What you should do -> Copy the records below word for word, from the first line through the line that contains "This research project", and leave out any pictures.

Extracted information ->
--- START ---

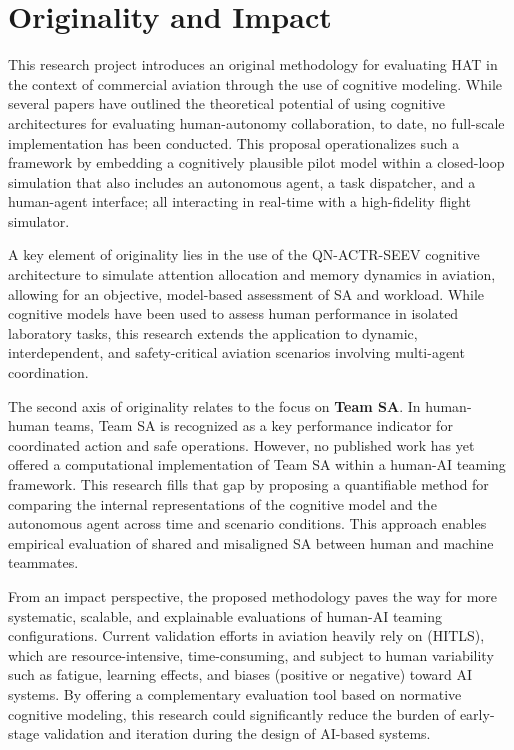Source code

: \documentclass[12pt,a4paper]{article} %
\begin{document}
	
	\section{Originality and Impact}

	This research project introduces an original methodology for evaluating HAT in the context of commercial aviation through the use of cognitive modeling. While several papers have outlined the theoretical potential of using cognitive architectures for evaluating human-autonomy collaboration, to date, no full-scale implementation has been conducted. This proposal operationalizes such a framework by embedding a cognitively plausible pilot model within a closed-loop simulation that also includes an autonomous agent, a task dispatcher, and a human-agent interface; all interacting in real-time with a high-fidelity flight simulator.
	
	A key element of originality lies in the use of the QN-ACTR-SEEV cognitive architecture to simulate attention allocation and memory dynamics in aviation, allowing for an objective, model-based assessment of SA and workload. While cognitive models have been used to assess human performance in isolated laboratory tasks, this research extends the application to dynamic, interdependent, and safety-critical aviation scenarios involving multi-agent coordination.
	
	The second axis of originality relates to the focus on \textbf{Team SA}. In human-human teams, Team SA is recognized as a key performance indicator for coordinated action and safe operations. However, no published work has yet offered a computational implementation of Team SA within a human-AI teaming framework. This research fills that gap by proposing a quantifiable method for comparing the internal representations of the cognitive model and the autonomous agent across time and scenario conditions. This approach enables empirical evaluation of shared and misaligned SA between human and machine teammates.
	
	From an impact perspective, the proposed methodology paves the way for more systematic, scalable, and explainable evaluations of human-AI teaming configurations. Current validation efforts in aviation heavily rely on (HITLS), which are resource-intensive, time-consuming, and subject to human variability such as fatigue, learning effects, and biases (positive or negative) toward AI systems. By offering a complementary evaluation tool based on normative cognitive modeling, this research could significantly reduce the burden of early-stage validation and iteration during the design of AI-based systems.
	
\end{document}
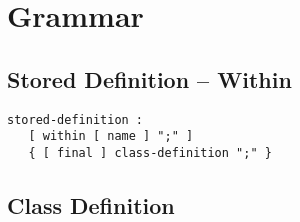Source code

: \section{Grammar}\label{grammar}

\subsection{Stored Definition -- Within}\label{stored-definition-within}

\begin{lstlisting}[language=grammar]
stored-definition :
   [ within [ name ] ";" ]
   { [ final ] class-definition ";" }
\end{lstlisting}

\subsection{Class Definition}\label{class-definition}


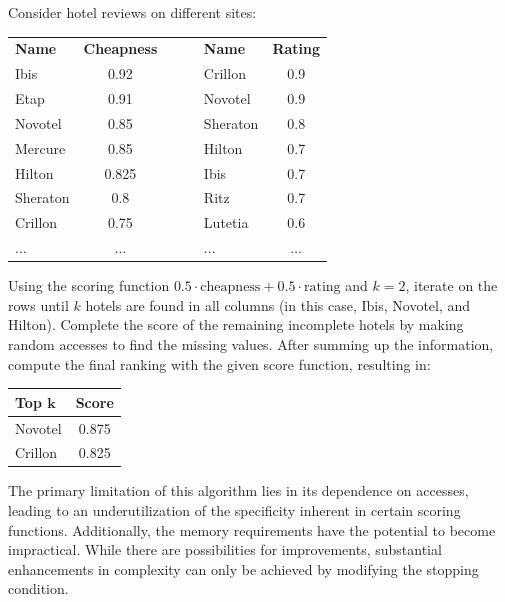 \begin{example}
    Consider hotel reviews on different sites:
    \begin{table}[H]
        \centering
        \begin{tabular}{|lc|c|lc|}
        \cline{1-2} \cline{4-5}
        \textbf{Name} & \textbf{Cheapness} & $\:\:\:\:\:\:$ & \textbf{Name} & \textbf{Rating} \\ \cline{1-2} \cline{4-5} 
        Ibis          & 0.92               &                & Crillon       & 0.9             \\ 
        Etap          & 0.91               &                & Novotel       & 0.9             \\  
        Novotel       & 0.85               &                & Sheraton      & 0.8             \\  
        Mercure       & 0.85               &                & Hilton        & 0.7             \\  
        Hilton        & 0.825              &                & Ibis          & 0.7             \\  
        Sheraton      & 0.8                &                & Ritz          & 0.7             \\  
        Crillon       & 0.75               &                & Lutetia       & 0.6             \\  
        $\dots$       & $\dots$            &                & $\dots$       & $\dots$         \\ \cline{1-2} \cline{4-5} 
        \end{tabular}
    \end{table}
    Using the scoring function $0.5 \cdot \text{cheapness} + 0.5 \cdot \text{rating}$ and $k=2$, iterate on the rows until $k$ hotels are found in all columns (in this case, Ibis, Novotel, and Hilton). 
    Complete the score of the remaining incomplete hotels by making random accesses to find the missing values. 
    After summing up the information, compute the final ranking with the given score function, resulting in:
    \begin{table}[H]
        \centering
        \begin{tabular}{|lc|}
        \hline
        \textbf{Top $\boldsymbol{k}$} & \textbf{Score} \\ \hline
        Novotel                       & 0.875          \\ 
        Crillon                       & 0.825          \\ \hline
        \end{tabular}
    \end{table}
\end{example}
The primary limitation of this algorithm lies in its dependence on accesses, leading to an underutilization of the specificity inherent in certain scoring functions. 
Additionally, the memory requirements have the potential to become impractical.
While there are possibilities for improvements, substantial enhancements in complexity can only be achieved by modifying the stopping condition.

--- END ---

Solution to the problem ->
Source code

: \documentclass[12pt,a4paper]{article} %
\begin{document}
	
	\section{Originality and Impact}

	This research project introduces an original methodology for evaluating HAT in the context of commercial aviation through the use of cognitive modeling. While several papers have outlined the theoretical potential of using cognitive architectures for evaluating human-autonomy collaboration, to date, no full-scale implementation has been conducted. This proposal operationalizes such a framework by embedding a cognitively plausible pilot model within a closed-loop simulation that also includes an autonomous agent, a task dispatcher, and a human-agent interface; all interacting in real-time with a high-fidelity flight simulator.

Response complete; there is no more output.